You gotta love it, especially when you contrast the two. “Toilet Joe” Knollenberg, R-Bloomfield Hills, like his predecessor, “Perpetual Bill” Broomfield, is not a monster like Newt Gingrich or Tom DeLay, but merely outdated wallpaper. A man, that is, who can climb out of an empty limousine unnoticed. Toilet Joe, a buddy of old Bill’s, got his nickname from his as-yet-unpassed “Plumbing Standards Improvement Act.” That would permit our Johnnys to use more than twice as much water per flush, certainly a fine environmental idea in the parched Southwest, and one of the many reasons the League of Conservation Voters rates T.J. a perfect zero.

For eight years, Knollenberg, a 66-year-old insurance agent, has represented Michigan’s 11th District, containing western and southern Oakland County and a chunk of Livonia and Redford. This area is affluent, but hardly nut-right territory. It votes for Carl Levin; Bill Clinton solidly beat Bob Dole here last time, and in a more telling statistic, Jennifer Granholm squeaked through by a few hundred votes.

Yet the district also has voted for Knollenberg by heavy margins, in part because he looks and seems inoffensive. That is, until you study his voting record.

“We intend to expose the myth that he is a moderate,” Frumin says. That shouldn’t be hard, if anyone pays attention. T.J. smiles genially, but votes hard right. He opposed the Family and Medical Leave Act, the Patient’s Bill of Rights, and takes big bucks from the insurance lobby. He opposes virtually anything designed to put the slightest check on gun nuts, from the Brady Bill to the Assault Weapons Ban.

Good old Joe even received a “dishonorable mention” from Republicans for Environmental Protection, and, naturally, opposed John McCain’s campaign finance reform proposal. Nor is that all. Saint Joe is a right-wing Roman Catholic who can always be counted on to try to limit or repeal a woman’s right to choose.

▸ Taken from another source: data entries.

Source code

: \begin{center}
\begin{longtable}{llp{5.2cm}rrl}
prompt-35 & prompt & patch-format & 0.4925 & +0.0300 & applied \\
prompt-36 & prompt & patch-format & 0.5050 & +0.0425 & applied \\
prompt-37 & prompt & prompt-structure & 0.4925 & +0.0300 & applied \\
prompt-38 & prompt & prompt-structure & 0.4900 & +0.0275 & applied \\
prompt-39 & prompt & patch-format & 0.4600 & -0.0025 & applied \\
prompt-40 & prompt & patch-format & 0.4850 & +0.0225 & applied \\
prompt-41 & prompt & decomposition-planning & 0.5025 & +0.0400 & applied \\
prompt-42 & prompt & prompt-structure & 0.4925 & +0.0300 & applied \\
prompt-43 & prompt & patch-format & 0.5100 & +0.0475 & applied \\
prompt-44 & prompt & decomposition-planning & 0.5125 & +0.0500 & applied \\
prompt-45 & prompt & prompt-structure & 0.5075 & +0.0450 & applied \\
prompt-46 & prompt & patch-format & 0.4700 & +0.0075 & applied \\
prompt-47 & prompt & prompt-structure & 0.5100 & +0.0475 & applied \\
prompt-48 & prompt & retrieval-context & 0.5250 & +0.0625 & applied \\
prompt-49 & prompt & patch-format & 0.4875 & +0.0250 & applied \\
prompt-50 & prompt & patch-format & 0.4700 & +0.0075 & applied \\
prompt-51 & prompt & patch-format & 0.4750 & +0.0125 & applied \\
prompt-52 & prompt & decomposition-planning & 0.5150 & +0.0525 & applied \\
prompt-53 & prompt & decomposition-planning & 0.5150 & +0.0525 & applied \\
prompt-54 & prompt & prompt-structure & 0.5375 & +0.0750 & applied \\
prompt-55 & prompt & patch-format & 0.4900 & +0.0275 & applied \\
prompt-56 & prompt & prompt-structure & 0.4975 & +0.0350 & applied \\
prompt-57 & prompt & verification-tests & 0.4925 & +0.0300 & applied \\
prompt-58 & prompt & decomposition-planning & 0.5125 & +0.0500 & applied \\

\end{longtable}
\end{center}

He has voted for school prayer and vouchers and for deep cuts in aid to public education. His presence in Congress, by the way, is one of the anti-abortion lobby’s more successful stealth efforts. When Broomfield tottered off stage in 1992, two pro-choice Republicans, David Honigman and Alice Gilbert, spent a fortune beating each other’s brains out in the primary. Right-to-life quietly backed Knollenberg, who won that election with 43 percent. He’s never been seriously challenged since. Two years ago, Knollenberg spent $1 million to get 64 percent against a 25-year-old lawyer, who spent $16,294. Four years ago, in a more interesting match, a retired physician, outraged at T.J.’s attitudes toward health care, took him on. The elderly doctor, not in the best of health, was ignored by the media and was outspent 20-1. Naturally, he lost too. That man, Morris Frumin, was the current candidate’s dad. Matthew knows it takes money to win, more than the $31,000 his dad budgeted. This time, he’s raised $135,000; if he can get to $300,000 or so, he thinks he may have a shot. Indeed, he would like to win this one for Morrie, and not just for himself. Matthew Frumin’s big issues are environment, gun safety, and, perhaps especially, prescription drug coverage for seniors. Not long ago, he met an ailing 99-year-old woman at a rally in Redford. What was her big issue? “Education,” she said. What about her medications, the candidate asked. “Well,” she told him, “I don’t take my pills anymore.” Sure, they help with the pain, but she just can’t afford them. This, in one of the most affluent areas of the planet, in AD 2000. That makes both Frumins mad. “If you aren’t outraged,” the old saying goes, “you aren’t paying attention.” You can bet Toilet Joe is hoping we sit on our tushies till Nov. 8. His future depends on it. Ours may depend on whether voters are willing to give him a flush. Anyone interested in a campaign where you may make a difference might check out www.frumin2000.com or call his headquarters: 248-626-9461.

 

True colors and the NRA: You know the National Rifle Association would howl if the cops blew away some white militia supporter on his front porch, whatever their excuse. Naturally, the cops say Dwight Turner was pointing his gun at them. But others say Turner, a law-abiding autoworker on vacation, was just trying to shoot a vicious stray dog. In any case, we haven’t heard a peep out of the NRA. Couldn’t be because Turner was a black man who lived in Detroit, could it? Just checking.